Больше в этой глуши ему не встретилось ни своих, ни чужих.
Детектор ожил ранним утром. Едва успело встать солнце. Воронцов как раз умылся в ручье, сжевал пару бутербродов, запил остатками остывающего кофе из термоса и — услышал зуммер оформленного под ручные часы прибора.
На циферблате светился индикатор и стрелка показывала направление. Значит, вот как раз сейчас и открылся контейнер.

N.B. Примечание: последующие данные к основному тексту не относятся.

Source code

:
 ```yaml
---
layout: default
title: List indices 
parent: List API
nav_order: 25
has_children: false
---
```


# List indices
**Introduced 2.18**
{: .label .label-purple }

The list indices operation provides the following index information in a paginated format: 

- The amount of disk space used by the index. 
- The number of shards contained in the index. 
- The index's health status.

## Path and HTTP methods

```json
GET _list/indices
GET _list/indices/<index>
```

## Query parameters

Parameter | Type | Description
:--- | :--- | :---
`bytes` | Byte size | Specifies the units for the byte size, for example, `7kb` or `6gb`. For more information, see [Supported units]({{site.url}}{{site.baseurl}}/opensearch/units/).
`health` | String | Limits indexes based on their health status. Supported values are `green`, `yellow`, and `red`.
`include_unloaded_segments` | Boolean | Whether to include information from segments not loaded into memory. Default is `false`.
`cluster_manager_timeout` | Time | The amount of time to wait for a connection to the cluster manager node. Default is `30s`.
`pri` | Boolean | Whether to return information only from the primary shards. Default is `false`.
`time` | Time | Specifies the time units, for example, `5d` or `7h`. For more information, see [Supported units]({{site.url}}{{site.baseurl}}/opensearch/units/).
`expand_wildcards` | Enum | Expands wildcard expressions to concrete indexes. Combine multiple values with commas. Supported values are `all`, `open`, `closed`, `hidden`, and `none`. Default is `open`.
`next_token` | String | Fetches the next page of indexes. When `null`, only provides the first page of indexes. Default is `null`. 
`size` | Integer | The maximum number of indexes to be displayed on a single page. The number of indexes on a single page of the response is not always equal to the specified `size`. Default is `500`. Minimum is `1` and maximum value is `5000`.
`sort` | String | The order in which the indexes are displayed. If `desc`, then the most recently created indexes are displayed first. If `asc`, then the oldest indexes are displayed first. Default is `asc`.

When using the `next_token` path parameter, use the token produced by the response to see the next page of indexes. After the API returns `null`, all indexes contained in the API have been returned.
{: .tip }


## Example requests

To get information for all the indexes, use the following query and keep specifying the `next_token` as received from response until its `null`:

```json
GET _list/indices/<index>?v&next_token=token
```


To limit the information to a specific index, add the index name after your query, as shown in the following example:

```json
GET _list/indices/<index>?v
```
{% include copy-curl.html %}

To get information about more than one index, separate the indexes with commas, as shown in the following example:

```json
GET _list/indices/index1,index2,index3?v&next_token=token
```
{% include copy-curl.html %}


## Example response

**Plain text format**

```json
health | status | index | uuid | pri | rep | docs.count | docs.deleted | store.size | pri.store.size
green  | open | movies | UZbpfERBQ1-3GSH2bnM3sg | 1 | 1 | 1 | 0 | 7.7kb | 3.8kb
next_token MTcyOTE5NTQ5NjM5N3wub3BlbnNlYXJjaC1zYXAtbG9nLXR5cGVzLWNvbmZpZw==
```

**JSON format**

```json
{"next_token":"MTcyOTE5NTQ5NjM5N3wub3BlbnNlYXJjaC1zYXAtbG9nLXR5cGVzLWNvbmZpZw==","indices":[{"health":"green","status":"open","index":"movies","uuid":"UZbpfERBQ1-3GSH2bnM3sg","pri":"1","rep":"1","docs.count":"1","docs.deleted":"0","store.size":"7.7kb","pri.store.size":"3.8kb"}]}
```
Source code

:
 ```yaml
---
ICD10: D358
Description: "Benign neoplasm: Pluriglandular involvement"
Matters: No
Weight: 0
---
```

Направление стрелки в основном совпадало с отмеченным на карте грейдером. Километров через восемь дорога пересекала мелкую прозрачную речку. Тут все и произошло.
…Разведка немцев застигла их на месте ночевки. Чуть в стороне от брода.

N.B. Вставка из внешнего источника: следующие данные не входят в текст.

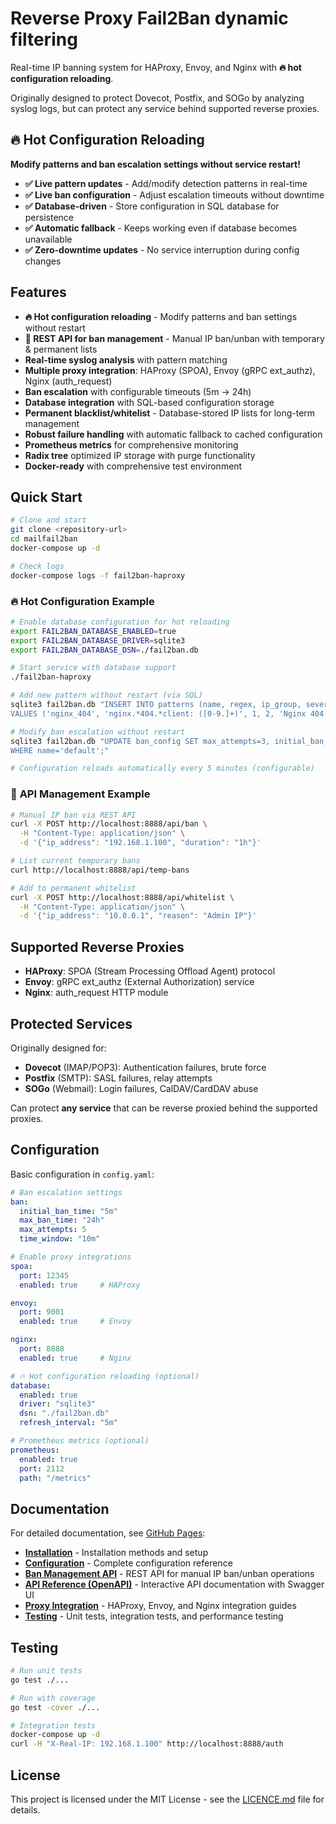 # Reverse Proxy Fail2Ban dynamic filtering

Real-time IP banning system for HAProxy, Envoy, and Nginx with **🔥 hot configuration reloading**. 

Originally designed to protect Dovecot, Postfix, and SOGo by analyzing syslog logs, but can protect any service behind supported reverse proxies.

## 🔥 **Hot Configuration Reloading**

**Modify patterns and ban escalation settings without service restart!**

- **✅ Live pattern updates** - Add/modify detection patterns in real-time
- **✅ Live ban configuration** - Adjust escalation timeouts without downtime
- **✅ Database-driven** - Store configuration in SQL database for persistence
- **✅ Automatic fallback** - Keeps working even if database becomes unavailable
- **✅ Zero-downtime updates** - No service interruption during config changes

## Features

- **🔥 Hot configuration reloading** - Modify patterns and ban settings without restart
- **🚀 REST API for ban management** - Manual IP ban/unban with temporary & permanent lists
- **Real-time syslog analysis** with pattern matching
- **Multiple proxy integration**: HAProxy (SPOA), Envoy (gRPC ext_authz), Nginx (auth_request)
- **Ban escalation** with configurable timeouts (5m → 24h)
- **Database integration** with SQL-based configuration storage
- **Permanent blacklist/whitelist** - Database-stored IP lists for long-term management
- **Robust failure handling** with automatic fallback to cached configuration
- **Prometheus metrics** for comprehensive monitoring
- **Radix tree** optimized IP storage with purge functionality
- **Docker-ready** with comprehensive test environment

## Quick Start

```bash
# Clone and start
git clone <repository-url>
cd mailfail2ban
docker-compose up -d

# Check logs
docker-compose logs -f fail2ban-haproxy
```

### 🔥 **Hot Configuration Example**

```bash
# Enable database configuration for hot reloading
export FAIL2BAN_DATABASE_ENABLED=true
export FAIL2BAN_DATABASE_DRIVER=sqlite3
export FAIL2BAN_DATABASE_DSN=./fail2ban.db

# Start service with database support
./fail2ban-haproxy

# Add new pattern without restart (via SQL)
sqlite3 fail2ban.db "INSERT INTO patterns (name, regex, ip_group, severity, description)
VALUES ('nginx_404', 'nginx.*404.*client: ([0-9.]+)', 1, 2, 'Nginx 404 abuse');"

# Modify ban escalation without restart
sqlite3 fail2ban.db "UPDATE ban_config SET max_attempts=3, initial_ban_time_seconds=600
WHERE name='default';"

# Configuration reloads automatically every 5 minutes (configurable)
```

### 🚀 **API Management Example**

```bash
# Manual IP ban via REST API
curl -X POST http://localhost:8888/api/ban \
  -H "Content-Type: application/json" \
  -d '{"ip_address": "192.168.1.100", "duration": "1h"}'

# List current temporary bans
curl http://localhost:8888/api/temp-bans

# Add to permanent whitelist
curl -X POST http://localhost:8888/api/whitelist \
  -H "Content-Type: application/json" \
  -d '{"ip_address": "10.0.0.1", "reason": "Admin IP"}'
```

## Supported Reverse Proxies

- **HAProxy**: SPOA (Stream Processing Offload Agent) protocol
- **Envoy**: gRPC ext_authz (External Authorization) service
- **Nginx**: auth_request HTTP module

## Protected Services

Originally designed for:
- **Dovecot** (IMAP/POP3): Authentication failures, brute force
- **Postfix** (SMTP): SASL failures, relay attempts
- **SOGo** (Webmail): Login failures, CalDAV/CardDAV abuse

Can protect **any service** that can be reverse proxied behind the supported proxies.

## Configuration

Basic configuration in `config.yaml`:

```yaml
# Ban escalation settings
ban:
  initial_ban_time: "5m"
  max_ban_time: "24h"
  max_attempts: 5
  time_window: "10m"

# Enable proxy integrations
spoa:
  port: 12345
  enabled: true     # HAProxy

envoy:
  port: 9001
  enabled: true     # Envoy

nginx:
  port: 8888
  enabled: true     # Nginx

# 🔥 Hot configuration reloading (optional)
database:
  enabled: true
  driver: "sqlite3"
  dsn: "./fail2ban.db"
  refresh_interval: "5m"

# Prometheus metrics (optional)
prometheus:
  enabled: true
  port: 2112
  path: "/metrics"
```

## Documentation

For detailed documentation, see [GitHub Pages](https://cabonemailserver.github.io/WebFail2Ban/docs/):

- **[Installation](https://cabonemailserver.github.io/WebFail2Ban/docs/installation.html)** - Installation methods and setup
- **[Configuration](https://cabonemailserver.github.io/WebFail2Ban/docs/configuration.html)** - Complete configuration reference
- **[Ban Management API](https://cabonemailserver.github.io/WebFail2Ban/docs/api.html)** - REST API for manual IP ban/unban operations
- **[API Reference (OpenAPI)](https://raw.githubusercontent.com/CaboneMailServer/WebFail2Ban/refs/heads/master/docs/api.jsonhttps://raw.githubusercontent.com/CaboneMailServer/WebFail2Ban/refs/heads/master/docs/api.json)** - Interactive API documentation with Swagger UI
- **[Proxy Integration](https://cabonemailserver.github.io/WebFail2Ban/docs/proxy-integration.html)** - HAProxy, Envoy, and Nginx integration guides
- **[Testing](https://cabonemailserver.github.io/WebFail2Ban/docs/testing.html)** - Unit tests, integration tests, and performance testing

## Testing

```bash
# Run unit tests
go test ./...

# Run with coverage
go test -cover ./...

# Integration tests
docker-compose up -d
curl -H "X-Real-IP: 192.168.1.100" http://localhost:8888/auth
```

## License

This project is licensed under the MIT License - see the [LICENCE.md](https://cabonemailserver.github.io/WebFail2Ban/LICENCE.html) file for details.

Опрокинутая и раздавленная гусеницами крестьянская телега с обыкновенным для такого случая имуществом — узлами, одеялами, вспоротыми мешками с мукой и картошкой, вмятым в землю самоваром.
Брошенный на бок возле догорающего костра закопченный чугунный казан, на холщовой скатерке нарезанные куски хлеба, несколько луковиц, деревянные ложки, нож, небольшой шматок желтоватого сала.
Кони, очевидно, разбежались, а людей немцы расстреляли из пулеметов.
Шагах в пяти от телеги лицом вниз лежал маленький, совершенно седой старик в расстегнутом суконном бушлате.
Еще трое немолодых, но крепких мужчин в разных позах, как кого застала смерть, лежали по разные стороны костра.
Пятого, богатырского сложения человека, очередь достала на бегу, когда он уже почти успел скрыться в плотно окружавших поляну кустах. Левой вытянутой рукой он вцепился в траву, рядом с правой валялся вспоротый ножом или штыком, потрескавшийся, очень старый кожаный саквояж с медными застежками. В нем, очевидно, и хранился контейнер.
Отвернувшись, Воронцов торопливо выкурил папиросу. Тут же зажег от окурка вторую. Он уже начал привыкать к виду внезапно убитых людей, но все равно было тяжело. Тем более, что сейчас присоединялся и личный фактор. Многовато всего выпало ему за последние сутки.
Он снял фуражку и, держа ее на сгибе левой руки, прошел к центру поляны.
Этот старик, наверное, и есть Хранитель. Остальные… Охрана — или как их еще назвать? Ассистенты, послушники, младшие жрецы?
«А если бы я не задержался, догнал их вчера? — думал Воронцов. — Могло бы получиться по-другому? Нет, вряд ли. Они меня просто не стали бы слушать. И от немцев я бы их не защитил. Ручной пулемет и картонный броневик против танков…»
Он совершенно упустил из виду, что до тех пор, пока немцы не вскрыли контейнер, он просто не смог бы обнаружить этих людей, даже находясь рядом с ними.
С некоторым душевным трепетом Дмитрий наклонился над стариком. Нет, ничего общего с тем бравым есаулом, что он видел на фотографии. Дело не в разнице возрастов, это был совершенно другой человек, и значит, деда своего он не увидел даже мертвым.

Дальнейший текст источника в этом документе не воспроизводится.